Interleaflet Coupling of Lipid Nanodomains - Insights From in vitro Systems

Abstract

The plasma membrane is a complex system, consisting of two layers of lipids and proteins compartmentalized into small structures called nanodomains. Despite the asymmetric composition of both leaflets, coupling between the layers is surprisingly strong. This can be evidenced, for example, by recent experimental studies performed on phospholipid giant unilamellar vesicles showing that nanodomains formed in the outer layer are perfectly registered with those in the inner leaflet. Similarly, microscopic phase separation in one leaflet can induce phase separation in the opposing leaflet that would otherwise be homogeneous. In this review, we summarize the current theoretical and experimental knowledge that led to the current view that domains are - irrespective of their size - commonly registered across the bilayer. Mechanisms inducing registration of nanodomains suggested by theory and calculations are discussed. Furthermore, domain coupling is evidenced by experimental studies based on the sparse number of methods that can resolve registered from independent nanodomains. Finally, implications that those findings using model membrane studies might have for cellular membranes are discussed.

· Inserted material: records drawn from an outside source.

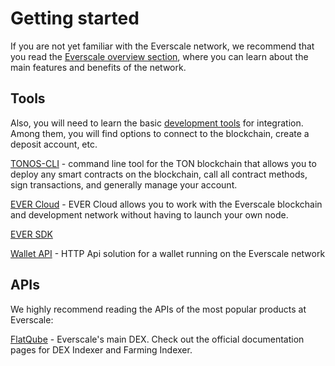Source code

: # Getting started

If you are not yet familiar with the Everscale network, we recommend that you read the [Everscale overview section](../../../learn/everscale-overview/overview.md), where you can learn about the main features and benefits of the network.

## Tools

Also, you will need to learn the basic [development tools](../../sdk-tools/) for integration.
Among them, you will find options to connect to the blockchain, create a deposit account, etc.

[TONOS-CLI](../../sdk-tools/tonos-cli.md) - command line tool for the TON blockchain that allows you to deploy any smart contracts on the blockchain, call all contract methods, sign transactions, and generally manage your account.

[EVER Cloud](../../sdk-tools/ever-cloud.md) - EVER Cloud allows you to work with the Everscale blockchain and development network without having to launch your own node. 

[EVER SDK](../../sdk-tools/sdk/)

[Wallet API](../../sdk-tools/ton-wallet-api.md) - HTTP Api solution for a wallet running on the Everscale network

## APIs

We highly recommend reading the APIs of the most popular products at Everscale:

[FlatQube](https://docs.flatqube.io/integrate/open-api) - Everscale's main DEX. Check out the official documentation pages for DEX Indexer and Farming Indexer.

Keywords: biomembranes; domain registration; interleaflet coupling; membrane asymmetry; nanodomains; phase separation; plasma membranes.

FIGURE 1

Most probable driving forces for the registration of nanodomains. (A) Membrane undulations, (B) chain interdigitations, (C) registration of nanodomains by cholesterol, and (D) line tension.

FIGURE 2

Domain anti-registration versus partial registration. (A) Domains are classified as antiregistered when the domains localized in one leaflet (gray squares) are aligned with the nondomain region in the other leaflet (yellow squares). Such an arrangement is possible only if the domain and nondomain subregions occupy an equal area of the bilayer. (B) Higher amount of one of the regions inevitably leads to transversal overlap between the domain and nondomain subregions (yellow-gray squares surrounded by solid red).

FIGURE 3

Schematic representation of the direct visualization of lipid domains by fluorescence microscopy and AFM. (Top) Domain formation within GUVs can be assessed by fluorescence microscopy if, for example, a lipid dye with no affinity for the domains is used. For registered domains, the bulk membrane fluorescence is recorded while the domains have no intensity. Unregistered domains would present half the fluorescence intensity of the bulk membrane whenever there is no corresponding domain within the opposing leaflet. (Bottom) Using AFM, L_o nanodomains, for example, can be detected by measuring the height of the bilayer, since they will be thicker than the bulk membrane. Unregistered domains would however present an intermediate membrane height resulting from the opposing bulk membrane not contributing to the thickness increase.

FIGURE 4

Basic principles of MC-FRET for detection of nanodomains. (A) At a sufficiently high acceptor concentration in the bilayer, FRET between donors (green stars) and acceptors (red stars) occurs. (B) If donors and acceptors with high affinity for nanodomains are used, the presence of nanodomains leads to accumulation of donors and acceptors in the nanodomains, and consequently to a more efficient FRET. (C) The efficiency of FRET on a homogeneous vs a heterogeneous membrane with nanodomains.

FIGURE 5

FRET and domain registration. In a lipid bilayer, FRET (indicated by orange arrows) occurs within the same leaflet (intra-FRET) but also from one leaflet to the other one (inter-FRET). The efficiency of FRET, measured by time-resolved spectroscopy, depends on mutual organization of nanodomains. The efficiency of FRET is the lowest when nanodomains are in antiregistration (A), intermediate when they are independent (B), and the highest when the nanodomains are registered (C). Time-resolved fluorescence decays of donors in the presence of acceptors shown on panel (D) report on the kinetics of deexcitation and contain information about the size and concentration of nanodomains and their interleaflet organization.

FIGURE 6

Plasma membrane asymmetry. Schematic representation of the plasma membrane lipid composition. Distribution in both leaflets is depicted as a percentage of the total lipid class. Based on (Zachowski, 1993; Lingwood, 2011; Fujimoto and Parmryd, 2017).